The visit follows a tradition of high-profile papal stops at the Blue Mosque as gestures of respect toward Turkiye’s Muslim majority. Pope Francis prayed silently there in 2014, and Pope Benedict XVI did the same in 2006 during a landmark outreach to Muslims after tensions over his remarks about Islam.

Unlike his predecessors, Leo chose not to include the nearby Hagia Sophia — once a major Christian basilica and later a museum before its 2020 reconversion into a mosque — on his itinerary.

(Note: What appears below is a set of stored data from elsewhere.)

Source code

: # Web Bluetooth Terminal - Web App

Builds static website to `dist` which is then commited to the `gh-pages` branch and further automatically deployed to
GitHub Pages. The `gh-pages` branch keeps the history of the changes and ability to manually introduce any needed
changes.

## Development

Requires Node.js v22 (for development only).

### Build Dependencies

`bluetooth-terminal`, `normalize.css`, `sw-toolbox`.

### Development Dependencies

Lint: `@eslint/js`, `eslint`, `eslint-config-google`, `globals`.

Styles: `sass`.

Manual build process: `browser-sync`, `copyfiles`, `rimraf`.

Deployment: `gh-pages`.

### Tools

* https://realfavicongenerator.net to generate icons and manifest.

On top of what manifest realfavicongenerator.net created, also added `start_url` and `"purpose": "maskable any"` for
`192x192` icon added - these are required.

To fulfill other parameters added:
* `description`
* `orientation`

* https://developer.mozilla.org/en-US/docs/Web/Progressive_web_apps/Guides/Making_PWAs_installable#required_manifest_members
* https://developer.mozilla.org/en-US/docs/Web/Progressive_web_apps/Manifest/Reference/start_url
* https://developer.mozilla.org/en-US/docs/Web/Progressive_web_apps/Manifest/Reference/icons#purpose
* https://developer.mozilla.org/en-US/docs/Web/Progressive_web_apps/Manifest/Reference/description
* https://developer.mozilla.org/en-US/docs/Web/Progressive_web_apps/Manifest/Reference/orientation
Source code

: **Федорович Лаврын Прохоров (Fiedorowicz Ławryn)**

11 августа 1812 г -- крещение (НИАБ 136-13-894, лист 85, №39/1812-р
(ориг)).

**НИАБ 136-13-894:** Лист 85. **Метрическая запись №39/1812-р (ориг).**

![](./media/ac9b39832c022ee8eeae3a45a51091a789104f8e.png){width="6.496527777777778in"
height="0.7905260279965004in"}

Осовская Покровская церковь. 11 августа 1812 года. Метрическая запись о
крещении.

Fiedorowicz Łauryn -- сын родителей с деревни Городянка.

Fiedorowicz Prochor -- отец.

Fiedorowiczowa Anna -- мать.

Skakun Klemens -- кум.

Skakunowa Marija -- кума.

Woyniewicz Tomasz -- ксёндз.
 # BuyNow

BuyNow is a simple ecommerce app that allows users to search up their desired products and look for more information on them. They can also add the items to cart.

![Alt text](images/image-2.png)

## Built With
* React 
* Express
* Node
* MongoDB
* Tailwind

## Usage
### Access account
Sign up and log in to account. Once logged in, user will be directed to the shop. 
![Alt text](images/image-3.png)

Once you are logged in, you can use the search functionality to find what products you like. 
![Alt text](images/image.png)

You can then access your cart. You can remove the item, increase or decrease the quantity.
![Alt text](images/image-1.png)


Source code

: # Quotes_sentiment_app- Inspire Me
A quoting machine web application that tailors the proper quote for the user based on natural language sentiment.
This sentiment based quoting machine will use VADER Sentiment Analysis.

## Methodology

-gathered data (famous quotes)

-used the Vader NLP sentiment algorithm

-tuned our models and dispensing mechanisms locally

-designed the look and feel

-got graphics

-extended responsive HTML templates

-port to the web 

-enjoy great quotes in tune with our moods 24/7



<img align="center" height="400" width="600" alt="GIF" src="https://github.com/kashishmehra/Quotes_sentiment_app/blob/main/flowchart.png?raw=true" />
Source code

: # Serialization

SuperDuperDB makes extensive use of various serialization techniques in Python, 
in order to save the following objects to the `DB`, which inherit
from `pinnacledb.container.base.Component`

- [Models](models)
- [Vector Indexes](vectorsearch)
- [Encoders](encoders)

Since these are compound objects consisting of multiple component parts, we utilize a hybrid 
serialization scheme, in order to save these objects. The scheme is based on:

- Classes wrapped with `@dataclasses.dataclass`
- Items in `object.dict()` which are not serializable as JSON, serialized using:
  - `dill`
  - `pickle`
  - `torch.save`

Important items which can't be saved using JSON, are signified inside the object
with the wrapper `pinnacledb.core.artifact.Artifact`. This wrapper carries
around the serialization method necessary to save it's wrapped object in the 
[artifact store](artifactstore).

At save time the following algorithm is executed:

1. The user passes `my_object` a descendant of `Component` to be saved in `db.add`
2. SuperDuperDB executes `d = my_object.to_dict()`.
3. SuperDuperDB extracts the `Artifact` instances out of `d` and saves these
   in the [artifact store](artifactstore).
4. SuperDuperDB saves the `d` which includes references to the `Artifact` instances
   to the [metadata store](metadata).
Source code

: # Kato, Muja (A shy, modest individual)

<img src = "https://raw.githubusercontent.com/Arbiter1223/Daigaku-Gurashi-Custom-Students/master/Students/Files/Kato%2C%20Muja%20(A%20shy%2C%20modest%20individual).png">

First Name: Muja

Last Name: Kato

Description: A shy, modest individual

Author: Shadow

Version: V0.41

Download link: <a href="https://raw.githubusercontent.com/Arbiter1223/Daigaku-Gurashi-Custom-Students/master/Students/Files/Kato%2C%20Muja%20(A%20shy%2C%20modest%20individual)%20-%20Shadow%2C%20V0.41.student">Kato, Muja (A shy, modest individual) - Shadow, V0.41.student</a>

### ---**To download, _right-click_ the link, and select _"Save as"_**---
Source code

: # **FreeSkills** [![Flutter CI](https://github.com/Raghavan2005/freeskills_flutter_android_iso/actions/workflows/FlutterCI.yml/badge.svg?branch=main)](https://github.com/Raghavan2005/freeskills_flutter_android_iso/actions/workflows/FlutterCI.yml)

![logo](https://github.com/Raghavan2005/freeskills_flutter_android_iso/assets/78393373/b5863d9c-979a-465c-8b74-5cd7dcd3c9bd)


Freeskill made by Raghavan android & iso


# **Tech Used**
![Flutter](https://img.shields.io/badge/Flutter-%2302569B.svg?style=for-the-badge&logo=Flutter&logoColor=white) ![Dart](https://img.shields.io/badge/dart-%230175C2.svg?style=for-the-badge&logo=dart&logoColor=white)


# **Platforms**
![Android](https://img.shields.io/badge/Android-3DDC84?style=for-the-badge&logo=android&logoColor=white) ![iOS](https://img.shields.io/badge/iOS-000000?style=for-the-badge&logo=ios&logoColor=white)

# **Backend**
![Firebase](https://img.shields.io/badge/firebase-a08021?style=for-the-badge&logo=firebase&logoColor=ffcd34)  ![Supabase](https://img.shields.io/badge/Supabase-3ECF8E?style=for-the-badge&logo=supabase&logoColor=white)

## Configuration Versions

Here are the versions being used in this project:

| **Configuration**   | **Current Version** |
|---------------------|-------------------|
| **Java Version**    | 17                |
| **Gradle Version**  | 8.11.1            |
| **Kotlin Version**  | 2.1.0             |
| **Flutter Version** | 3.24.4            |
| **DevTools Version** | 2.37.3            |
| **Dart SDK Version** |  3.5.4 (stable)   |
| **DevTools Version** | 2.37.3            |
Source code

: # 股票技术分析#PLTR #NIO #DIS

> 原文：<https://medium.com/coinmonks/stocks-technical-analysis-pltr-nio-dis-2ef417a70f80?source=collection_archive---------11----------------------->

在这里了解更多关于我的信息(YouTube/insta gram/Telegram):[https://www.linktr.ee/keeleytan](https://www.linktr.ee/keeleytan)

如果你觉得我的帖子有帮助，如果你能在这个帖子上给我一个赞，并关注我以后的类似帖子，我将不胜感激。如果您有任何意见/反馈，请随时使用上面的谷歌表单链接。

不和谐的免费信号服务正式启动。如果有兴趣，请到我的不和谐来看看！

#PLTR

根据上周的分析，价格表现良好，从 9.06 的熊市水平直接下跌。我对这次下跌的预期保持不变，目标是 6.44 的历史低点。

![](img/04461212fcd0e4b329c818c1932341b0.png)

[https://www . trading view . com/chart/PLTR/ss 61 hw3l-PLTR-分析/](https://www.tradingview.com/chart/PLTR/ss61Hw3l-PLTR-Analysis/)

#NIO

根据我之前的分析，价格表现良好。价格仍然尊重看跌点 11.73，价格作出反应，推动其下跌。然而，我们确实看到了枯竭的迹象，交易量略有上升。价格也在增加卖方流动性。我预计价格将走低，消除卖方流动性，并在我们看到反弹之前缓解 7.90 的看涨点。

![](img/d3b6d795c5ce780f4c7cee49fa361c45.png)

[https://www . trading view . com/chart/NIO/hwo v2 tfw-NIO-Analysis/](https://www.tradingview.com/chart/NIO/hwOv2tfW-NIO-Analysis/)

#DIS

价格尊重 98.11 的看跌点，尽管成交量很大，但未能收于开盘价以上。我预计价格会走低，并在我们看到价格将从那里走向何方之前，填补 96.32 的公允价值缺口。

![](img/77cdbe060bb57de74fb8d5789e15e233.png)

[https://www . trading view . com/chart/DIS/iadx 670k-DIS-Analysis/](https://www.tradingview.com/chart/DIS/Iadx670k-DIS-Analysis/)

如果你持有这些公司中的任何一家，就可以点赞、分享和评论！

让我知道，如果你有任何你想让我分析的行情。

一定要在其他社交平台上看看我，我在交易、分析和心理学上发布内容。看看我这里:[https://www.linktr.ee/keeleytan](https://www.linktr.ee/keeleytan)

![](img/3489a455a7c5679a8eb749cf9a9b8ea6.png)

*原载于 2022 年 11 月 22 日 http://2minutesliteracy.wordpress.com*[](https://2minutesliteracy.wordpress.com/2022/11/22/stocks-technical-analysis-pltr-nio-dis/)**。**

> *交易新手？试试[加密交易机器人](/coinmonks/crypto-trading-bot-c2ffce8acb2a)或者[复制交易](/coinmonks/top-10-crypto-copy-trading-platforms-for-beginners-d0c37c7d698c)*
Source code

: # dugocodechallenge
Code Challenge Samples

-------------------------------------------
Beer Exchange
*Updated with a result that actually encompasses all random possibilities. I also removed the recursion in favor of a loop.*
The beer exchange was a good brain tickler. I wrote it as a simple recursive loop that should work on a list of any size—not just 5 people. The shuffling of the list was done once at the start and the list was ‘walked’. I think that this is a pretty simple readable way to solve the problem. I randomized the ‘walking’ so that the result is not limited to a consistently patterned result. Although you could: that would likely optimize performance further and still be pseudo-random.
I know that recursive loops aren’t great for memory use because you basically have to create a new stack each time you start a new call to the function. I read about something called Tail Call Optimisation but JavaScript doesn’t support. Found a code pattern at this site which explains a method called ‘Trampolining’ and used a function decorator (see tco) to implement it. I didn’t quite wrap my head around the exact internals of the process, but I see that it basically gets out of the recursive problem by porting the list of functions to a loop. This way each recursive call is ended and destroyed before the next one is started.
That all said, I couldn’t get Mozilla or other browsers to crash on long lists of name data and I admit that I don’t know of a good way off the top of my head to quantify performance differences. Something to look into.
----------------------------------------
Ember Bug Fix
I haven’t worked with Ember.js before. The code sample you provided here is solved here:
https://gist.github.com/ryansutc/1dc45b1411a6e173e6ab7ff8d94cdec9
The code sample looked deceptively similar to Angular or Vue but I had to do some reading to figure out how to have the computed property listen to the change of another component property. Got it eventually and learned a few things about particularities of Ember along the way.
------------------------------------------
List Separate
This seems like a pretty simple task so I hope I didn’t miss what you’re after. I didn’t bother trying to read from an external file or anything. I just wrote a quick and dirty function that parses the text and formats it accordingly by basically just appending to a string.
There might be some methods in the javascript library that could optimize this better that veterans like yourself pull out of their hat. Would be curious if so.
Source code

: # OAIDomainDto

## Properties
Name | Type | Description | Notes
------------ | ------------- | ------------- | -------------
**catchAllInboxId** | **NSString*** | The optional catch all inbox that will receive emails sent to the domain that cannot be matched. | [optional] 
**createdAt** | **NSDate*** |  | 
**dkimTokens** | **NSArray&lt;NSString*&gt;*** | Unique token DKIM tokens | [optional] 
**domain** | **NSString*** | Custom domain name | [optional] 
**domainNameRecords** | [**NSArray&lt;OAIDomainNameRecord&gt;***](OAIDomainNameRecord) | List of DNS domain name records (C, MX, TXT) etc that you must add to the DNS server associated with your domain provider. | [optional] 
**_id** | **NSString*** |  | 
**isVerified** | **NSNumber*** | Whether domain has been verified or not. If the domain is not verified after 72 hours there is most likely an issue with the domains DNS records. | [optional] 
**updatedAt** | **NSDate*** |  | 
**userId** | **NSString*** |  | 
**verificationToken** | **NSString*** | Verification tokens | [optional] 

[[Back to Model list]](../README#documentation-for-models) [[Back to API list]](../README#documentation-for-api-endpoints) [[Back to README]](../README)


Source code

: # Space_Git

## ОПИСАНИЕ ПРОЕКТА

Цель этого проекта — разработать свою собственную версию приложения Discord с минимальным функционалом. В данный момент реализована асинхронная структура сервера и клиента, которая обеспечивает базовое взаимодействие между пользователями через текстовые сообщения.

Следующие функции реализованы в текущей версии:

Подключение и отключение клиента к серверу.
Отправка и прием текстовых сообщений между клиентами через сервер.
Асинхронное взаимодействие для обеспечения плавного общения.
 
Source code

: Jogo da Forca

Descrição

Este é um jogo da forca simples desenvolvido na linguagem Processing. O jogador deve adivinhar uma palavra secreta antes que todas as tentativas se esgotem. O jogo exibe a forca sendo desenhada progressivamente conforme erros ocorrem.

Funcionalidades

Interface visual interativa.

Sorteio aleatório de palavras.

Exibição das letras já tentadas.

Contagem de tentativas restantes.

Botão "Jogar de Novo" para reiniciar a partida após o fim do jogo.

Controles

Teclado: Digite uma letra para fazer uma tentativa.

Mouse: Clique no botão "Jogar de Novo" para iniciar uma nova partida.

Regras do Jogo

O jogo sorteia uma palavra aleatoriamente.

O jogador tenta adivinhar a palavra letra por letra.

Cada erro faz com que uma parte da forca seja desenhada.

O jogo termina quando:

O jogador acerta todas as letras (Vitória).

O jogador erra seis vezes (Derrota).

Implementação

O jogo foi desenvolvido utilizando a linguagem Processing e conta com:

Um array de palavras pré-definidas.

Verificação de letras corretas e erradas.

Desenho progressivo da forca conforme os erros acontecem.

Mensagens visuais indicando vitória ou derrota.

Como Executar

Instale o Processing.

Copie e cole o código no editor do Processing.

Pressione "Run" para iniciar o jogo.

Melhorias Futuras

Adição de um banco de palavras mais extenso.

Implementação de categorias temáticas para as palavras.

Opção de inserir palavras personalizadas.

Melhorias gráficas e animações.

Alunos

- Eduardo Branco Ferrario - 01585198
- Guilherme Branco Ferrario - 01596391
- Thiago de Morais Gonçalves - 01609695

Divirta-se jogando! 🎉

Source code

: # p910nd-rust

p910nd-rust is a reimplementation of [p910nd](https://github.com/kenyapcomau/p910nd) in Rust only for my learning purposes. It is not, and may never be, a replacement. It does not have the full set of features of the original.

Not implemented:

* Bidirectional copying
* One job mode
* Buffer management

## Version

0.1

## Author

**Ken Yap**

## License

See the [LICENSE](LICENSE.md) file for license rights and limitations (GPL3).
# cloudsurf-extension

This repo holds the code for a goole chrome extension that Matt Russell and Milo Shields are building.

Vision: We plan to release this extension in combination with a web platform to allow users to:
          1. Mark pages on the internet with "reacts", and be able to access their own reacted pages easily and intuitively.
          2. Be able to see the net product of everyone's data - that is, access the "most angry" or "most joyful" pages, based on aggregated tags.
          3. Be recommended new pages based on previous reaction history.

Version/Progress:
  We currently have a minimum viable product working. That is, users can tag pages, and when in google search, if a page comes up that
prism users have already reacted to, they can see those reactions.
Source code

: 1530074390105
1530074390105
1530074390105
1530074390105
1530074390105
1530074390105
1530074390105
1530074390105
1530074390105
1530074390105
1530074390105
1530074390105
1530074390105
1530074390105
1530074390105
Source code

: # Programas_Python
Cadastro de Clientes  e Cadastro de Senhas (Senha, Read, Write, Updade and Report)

After his mosque visit, Leo held private talks with Christian leaders at the Syriac Orthodox Church of Mor Ephrem. Later, he was scheduled to pray alongside Ecumenical Patriarch Bartholomew at the Orthodox Patriarchate before celebrating Mass at Istanbul’s Volkswagen Arena for Turkey’s roughly 33,000 Catholics in a nation of more than 85 million.

Leo’s trip has been marked by a strong push for Christian unity. On Friday, he prayed with church leaders in Iznik at the site of the A.D. 325 Council of Nicaea to commemorate the 1,700th anniversary of the gathering that produced the Nicene Creed — a foundational statement of faith shared today by Catholics, Orthodox, and most Protestant denominations.

Standing over the excavation site, the pope urged Christian leaders “to overcome the scandal of divisions” and deepen the desire for unity at a time when human dignity faces “countless threats.”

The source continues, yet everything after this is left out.